I tried to think a lonelier Thing
Than any I had seen –
Some Polar Expiation – An Omen in the Bone
Of Death’s tremendous nearness –

I probed Retrieveless things
My Duplicate – to borrow –
A Haggard comfort springs

From the belief that Somewhere –
Within the Clutch of Thought –
There dwells one other Creature
Of Heavenly Love – forgot –

I plucked at our Partition –
As One should pry the Walls –
Between Himself and Horror’s Twin –
Within Opposing Cells –

I almost strove to clasp his Hand,
Such Luxury – it grew –
That as Myself – could pity Him –
Perhaps he – pitied me –

My daughter’s death as a “starting point” made it easier to find a common ground with others for my interest in Dickinson poems than I had known until then. Because I had been fighting and losing an internal fight against the childhood trauma of sexual abuse by an in-law. The mental agility of catching me in my identification with the poem’s first line, then declaiming ownership with the words of a prying observer seeking the sordid or scandalous, “Than any I had seen” is a two-step capture of  both my honesty and my wish to project the unthinkable on to others. It was the search for another voice, “My Duplicate”, that guided my reading.
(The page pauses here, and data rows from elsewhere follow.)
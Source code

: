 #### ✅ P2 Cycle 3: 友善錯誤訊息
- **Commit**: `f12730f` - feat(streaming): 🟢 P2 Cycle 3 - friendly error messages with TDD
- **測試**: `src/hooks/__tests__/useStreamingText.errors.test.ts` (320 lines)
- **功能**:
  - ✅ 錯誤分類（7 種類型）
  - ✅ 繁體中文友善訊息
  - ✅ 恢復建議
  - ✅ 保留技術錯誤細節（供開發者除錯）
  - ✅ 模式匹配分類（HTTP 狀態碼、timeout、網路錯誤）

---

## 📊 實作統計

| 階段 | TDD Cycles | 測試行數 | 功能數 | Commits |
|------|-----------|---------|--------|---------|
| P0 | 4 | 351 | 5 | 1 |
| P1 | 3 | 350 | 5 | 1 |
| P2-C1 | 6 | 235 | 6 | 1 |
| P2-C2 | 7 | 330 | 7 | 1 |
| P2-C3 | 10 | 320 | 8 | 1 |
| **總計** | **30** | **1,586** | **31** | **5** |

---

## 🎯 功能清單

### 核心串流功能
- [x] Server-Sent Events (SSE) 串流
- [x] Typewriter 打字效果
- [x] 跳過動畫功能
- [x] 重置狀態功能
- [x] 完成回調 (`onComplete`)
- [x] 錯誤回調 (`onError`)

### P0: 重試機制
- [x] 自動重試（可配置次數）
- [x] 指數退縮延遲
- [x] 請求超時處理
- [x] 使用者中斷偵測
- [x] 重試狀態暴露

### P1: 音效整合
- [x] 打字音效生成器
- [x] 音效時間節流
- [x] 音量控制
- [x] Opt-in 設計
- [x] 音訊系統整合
Feeling set apart from others by my secret, I imagined I understood “Some Polar Expiation”.  I’m not sure what prompted me to think “polar exploration” when I read the term. Perhaps the more precise idea of a remote atonement – in taking up a life which I thought safe from the past – wasn’t really working. “An Omen in the Bone”, a somewhat obscure idea reducible to almost any form of dread, rather hit the mark, though.
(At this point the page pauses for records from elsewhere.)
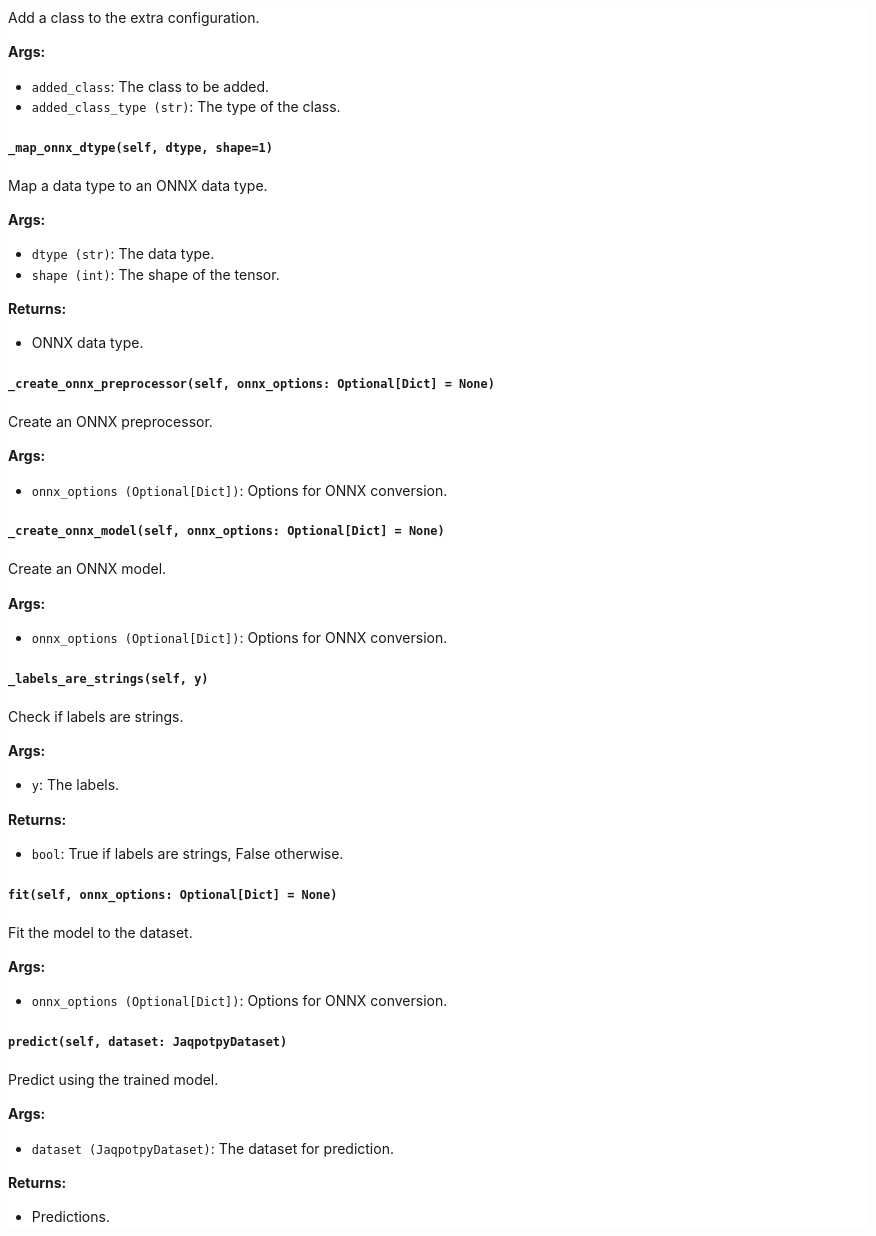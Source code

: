 Add a class to the extra configuration.

**Args:**
- `added_class`: The class to be added.
- `added_class_type (str)`: The type of the class.

#### `_map_onnx_dtype(self, dtype, shape=1)`

Map a data type to an ONNX data type.

**Args:**
- `dtype (str)`: The data type.
- `shape (int)`: The shape of the tensor.

**Returns:**
- ONNX data type.

#### `_create_onnx_preprocessor(self, onnx_options: Optional[Dict] = None)`

Create an ONNX preprocessor.

**Args:**
- `onnx_options (Optional[Dict])`: Options for ONNX conversion.

#### `_create_onnx_model(self, onnx_options: Optional[Dict] = None)`

Create an ONNX model.

**Args:**
- `onnx_options (Optional[Dict])`: Options for ONNX conversion.

#### `_labels_are_strings(self, y)`

Check if labels are strings.

**Args:**
- `y`: The labels.

**Returns:**
- `bool`: True if labels are strings, False otherwise.

#### `fit(self, onnx_options: Optional[Dict] = None)`

Fit the model to the dataset.

**Args:**
- `onnx_options (Optional[Dict])`: Options for ONNX conversion.

#### `predict(self, dataset: JaqpotpyDataset)`

Predict using the trained model.

**Args:**
- `dataset (JaqpotpyDataset)`: The dataset for prediction.

**Returns:**
- Predictions.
I was one of the chirpy ones you meet at parties and see in cheerleading squads. Privately, I was all over words like “Haggard comfort” and “… Somewhere — /Within the Clutch of Thought — ”

This is not a poem to read at a party. “I almost strove to clasp his Hand,”.

But, discovering the limits of well-qualified therapists, “I plucked at our Partition —” and the avenues in life I have taken, together with knowing poems like this one have combined with family, time and friends. “Such Luxury — it grew —” because the pity one despises at parties is transformed when its death is a “tremendous nearness” in a poem.